Times-two faster than bit-shift, for Python 3.x integers?

Question

I was looking at the source of sorted_containers and was surprised to see this line:

self._load, self._twice, self._half = load, load * 2, load >> 1

Here load is an integer. Why use bit shift in one place, and multiplication in another? It seems reasonable that bit shifting may be faster than integral division by 2, but why not replace the multiplication by a shift as well? I benchmarked the the following cases:

(times, divide)
(shift, shift)
(times, shift)
(shift, divide)

and found that #3 is consistently faster than other alternatives:

# self._load, self._twice, self._half = load, load * 2, load >> 1

import random
import timeit
import pandas as pd

x = random.randint(10 ** 3, 10 ** 6)

def test_naive():
    a, b, c = x, 2 * x, x // 2

def test_shift():
    a, b, c = x, x << 1, x >> 1    

def test_mixed():
    a, b, c = x, x * 2, x >> 1    

def test_mixed_swapped():
    a, b, c = x, x << 1, x // 2

def observe(k):
    print(k)
    return {
        'naive': timeit.timeit(test_naive),
        'shift': timeit.timeit(test_shift),
        'mixed': timeit.timeit(test_mixed),
        'mixed_swapped': timeit.timeit(test_mixed_swapped),
    }

def get_observations():
    return pd.DataFrame([observe(k) for k in range(100)])

The question:

Is my test valid? If so, why is (multiply, shift) faster than (shift, shift)?

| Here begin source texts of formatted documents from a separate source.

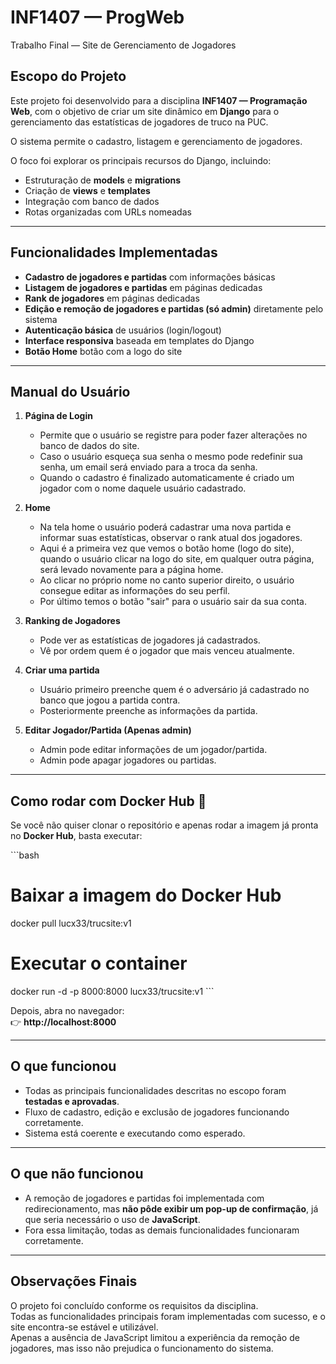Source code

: # INF1407 — ProgWeb  
Trabalho Final — Site de Gerenciamento de Jogadores

## Escopo do Projeto
Este projeto foi desenvolvido para a disciplina **INF1407 — Programação Web**, com o objetivo de criar um site dinâmico em **Django** para o gerenciamento das estatísticas de jogadores de truco na PUC.  

O sistema permite o cadastro, listagem e gerenciamento de jogadores.  

O foco foi explorar os principais recursos do Django, incluindo:
- Estruturação de **models** e **migrations**  
- Criação de **views** e **templates**  
- Integração com banco de dados  
- Rotas organizadas com URLs nomeadas  

---

## Funcionalidades Implementadas
- **Cadastro de jogadores e partidas** com informações básicas  
- **Listagem de jogadores e partidas** em páginas dedicadas 
- **Rank de jogadores** em páginas dedicadas 
- **Edição e remoção de jogadores e partidas (só admin)** diretamente pelo sistema  
- **Autenticação básica** de usuários (login/logout)  
- **Interface responsiva** baseada em templates do Django  
- **Botão Home** botão com a logo do site  

---

## Manual do Usuário

1. **Página de Login**  
   - Permite que o usuário se registre para poder fazer alterações no banco de dados do site.
   - Caso o usuário esqueça sua senha o mesmo pode redefinir sua senha, um email será enviado para a troca da senha.
   - Quando o cadastro é finalizado automaticamente é criado um jogador com o nome daquele usuário cadastrado.

2. **Home**  
   - Na tela home o usuário poderá cadastrar uma nova partida e informar suas estatísticas, observar o rank atual dos jogadores.  
   - Aqui é a primeira vez que vemos o botão home (logo do site), quando o usuário clicar na logo do site, em qualquer outra página, será levado novamente para a página home. 
   - Ao clicar no próprio nome no canto superior direito, o usuário consegue editar as informações do seu perfil.
   - Por último temos o botão "sair" para o usuário sair da sua conta.

3. **Ranking de Jogadores**   
   - Pode ver as estatísticas de jogadores já cadastrados.
   - Vê por ordem quem é o jogador que mais venceu atualmente.

4. **Criar uma partida**  
   - Usuário primeiro preenche quem é o adversário já cadastrado no banco que jogou a partida contra.
   - Posteriormente preenche as informações da partida.

5. **Editar Jogador/Partida (Apenas admin)**  
   - Admin pode editar informações de um jogador/partida.  
   - Admin pode apagar jogadores ou partidas.

---

## Como rodar com Docker Hub 🚀

Se você não quiser clonar o repositório e apenas rodar a imagem já pronta no **Docker Hub**, basta executar:

\`\`\`bash
# Baixar a imagem do Docker Hub
docker pull lucx33/trucsite:v1

# Executar o container
docker run -d -p 8000:8000 lucx33/trucsite:v1
\`\`\`

Depois, abra no navegador:  
👉 **http://localhost:8000**

---

## O que funcionou
- Todas as principais funcionalidades descritas no escopo foram **testadas e aprovadas**.  
- Fluxo de cadastro, edição e exclusão de jogadores funcionando corretamente.    
- Sistema está coerente e executando como esperado.  

---

## O que não funcionou
- A remoção de jogadores e partidas foi implementada com redirecionamento, mas **não pôde exibir um pop-up de confirmação**, já que seria necessário o uso de **JavaScript**.  
- Fora essa limitação, todas as demais funcionalidades funcionaram corretamente.  

---

## Observações Finais
O projeto foi concluído conforme os requisitos da disciplina.  
Todas as funcionalidades principais foram implementadas com sucesso, e o site encontra-se estável e utilizável.  
Apenas a ausência de JavaScript limitou a experiência da remoção de jogadores, mas isso não prejudica o funcionamento do sistema.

I run Python 3.5 on Ubuntu 14.04.

Edit

Above is the original statement of the question. Dan Getz provides an excellent explanation in his answer.

For the sake of completeness, here are sample illustrations for larger x when multiplication optimizations do not apply.

I would really like to see if there is any difference using little endian/big endian. Really cool question btw ! — LiGhTx117, May 05 '16 at 14:45
JBernardo, it got lost in my interactive session with the reloads. will make an edit. The results seem consistent. — hilberts_drinking_problem, May 05 '16 at 14:46
@LiGhTx117 I'd expect that to be unrelated to the operations, unless `x` is very large, because that's just a question of how it's stored in memory, right? — Dan Getz, May 05 '16 at 14:47
I'm curious, what about multiplying by 0.5 instead of dividing by 2? From previous experience with mips assembly programming, division normally results in a multiplication operation anyway. (That would explain the preference of bit shifting instead of division) — Sayse, May 05 '16 at 14:58
@Sayse that would convert it to floating point. Hopefully integer floor division would be quicker than a round trip through floating point. — Dan Getz, May 05 '16 at 15:05
@DanGetz - Yes, I agree, hence the curiosity (also that experience was a long time ago working with floating points) — Sayse, May 05 '16 at 15:06
Note that running this test on python2.x doesn't seem to point at one way being consistently faster than the other (at least not for me -- and I've only tested `naive` and `mixed`). This leads me to believe that it doesn't have to do with the operations being faster at the C level since python3's integers are arbitrary precision... — mgilson, May 05 '16 at 15:21
Integer multiplication takes 1 instruction time in most modern ALUs. It shouldn't be slower that shift. So the actual question here is why is the shift operator slower. — xvan, May 05 '16 at 15:22
And, for people smarter than me: [rshift](https://hg.python.org/cpython/file/tip/Objects/longobject.c#l4195) and [multiply](https://hg.python.org/cpython/file/tip/Objects/longobject.c#l3472). It looks like the operations are done using some algorithms from Knuth, though I haven't looked at it _super_ closely. — mgilson, May 05 '16 at 15:27
@DanGetz I thought it might be related to deep operations inside the CPU. But this might be relevant only for a really large amount of tests. Your answer seems really complete and consistent. Thank you for your sharing. — LiGhTx117, May 05 '16 at 17:46
On my Surface 3, Windows 10, with Python 3, bit shift in either direction takes longer than multiplication or division by 2... and also with powers of 2 of any size. I have no idea why, but its undeniable. Its measurable, consistent, and statistically significant. I wrote a simple script solely to test this with no other functionality just to see the trend. — CogitoErgoCogitoSum, Dec 06 '17 at 18:18

score 179 · Accepted Answer · edited Dec 15 '22 at 05:23

This seems to be because multiplication of small numbers is optimized in CPython 3.5, in a way that left shifts by small numbers are not. Positive left shifts always create a larger integer object to store the result, as part of the calculation, while for multiplications of the sort you used in your test, a special optimization avoids this and creates an integer object of the correct size. This can be seen in the source code of Python's integer implementation.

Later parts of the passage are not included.